Goldmine: What happened with the changing of bands after the Starsailor period?

Tim Buckley: I was stopped by Warner Bros. saying, "Please! No more!" (laughs). I didn't fight it much at the time because I had pretty much exhausted that syndrome. It kind of refreshed me to come back to writing more lyrical oriented songs. I bear no malice towards Warner Bros at all; they helped me get out of these contracts. But I can't be with such a metropolis; it's like a plastic factory. It takes a lot of impetus to break something new in one respect, the music, and old in another, the artist. But they got used to me changing; in fact, they looked forward to it.

Now since I've gone with Greetings From L.A. the response is almost greater than before. All the vocal things I do now are in a rhythm and a presentation that is immediately recognizable in a lot of ways and unique in others because music has grown. Jazz has merged with rock, with Latin, etc., and everything has come under the heading of rock. With Greetings From L.A., I brought in the technique of talking in tongues, which is very religious, out of the Holly Roller thing and very much American, a part of the country. Words lose their meanings after awhile and in a lot of ways, word are just preliminaries to the real thing in music.

Goldmine: Was the move to a new band an attempt to reach more people?

Tim Buckley: It wasn't a compromise, if that's what you mean; it wasn't a commercialization. As a matter of fact, the songs are probably more controversial because they are more sexual than the political ones. When I get on the radio stations across the United States and Get On Top Of Me, Woman or something like that is played, there is a huge furor.

Goldmine: I wondered how much airplay tunes like that get.

Tim Buckley: Some, on FM of course. AM can't sell soap with that.

Goldmine: May I assume that the style of what you are doing is not as important as the content?

Tim Buckley: Right. The style is merely a vehicle for my popular type of music writing. I haven't turned my back on my Starsailor period; I still write things that have been spawned out of that period but I just realized that it's more classically avant-garde. Ultimately, I would love to secure a record deal that could give me a classical contract and also a commercial contract; that's basically what I'm seeking. I really need the outlet for my classical music. It involves choirs and different stories, just a better platform for my voice and my writing. I would love to be able to merge them monetarily successfully but it's a little bleak in '75 because the big phenomenon is paranoia.

I remember when I took my Starsailor band to New York City. Leontyne Price came to see me. She came up and said, "Boy, I wish they were writing things like that for us opera singers." And I said, "Well, do what I did; get your own band." It was a little off-the-cuff comment but really, it's hard to teach classical people how to relate to each other, in the sense of somebody playing a lick and somebody catching it and playing it back.
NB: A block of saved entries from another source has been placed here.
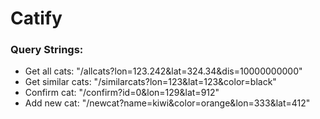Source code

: # Catify

### Query Strings:
- Get all cats: "/allcats?lon=123.242&lat=324.34&dis=10000000000"  
- Get similar cats: "/similarcats?lon=123&lat=123&color=black"  
- Confirm cat: "/confirm?id=0&lon=129&lat=912"  
- Add new cat: "/newcat?name=kiwi&color=orange&lon=333&lat=412"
Now there are a lot of people who respect that they can read and play terrifically and depend on the composer but that way of doing things is becoming more and more obsolete because the composer is dead and he's not there to argue with the orchestra or the conductor.

So I'm telling opera singers that they're really lazy because they are not using their voices to the fullest extent. They haven't played the road like I have or Leon Thomas has; they haven't related to the common people. They've been playing basically for cocktail parties, so they don't know what the hell music is about in America.

They are constantly being told what to do and you don't learn that way; you learn by messing yourself up. The little successes here and there that you pick up, that's how you learn. I take my hat off to Cathy Berberian for sticking her neck out because you get no encouragement whatsoever. As long as she sticks with Luciano Berio, sooner or later, they'll know what to do. Carla Bley is a perfect example. Now she's getting together with Jack Bruce. It may fall apart (it did) but what the hell, go to it; it has my applause.

... and the ... taken by the artist, not by the record company because it will not move from what it's making its money on. And so the artist faces the proposition of becoming another renegade, running on the outskirts of what society loves and how he knows he can make his living. It takes the very best to do this, to take a new voyage, a new exploration. I mean, that's all there is. We've been to the moon; we've traveled across the deserts. We've come to California, rubbed up against each other and been bored shitless for the past 20 years. California: where a sucker is born every minute and can live forever (laughs). And these new explorations have to be done through personal contacts with people.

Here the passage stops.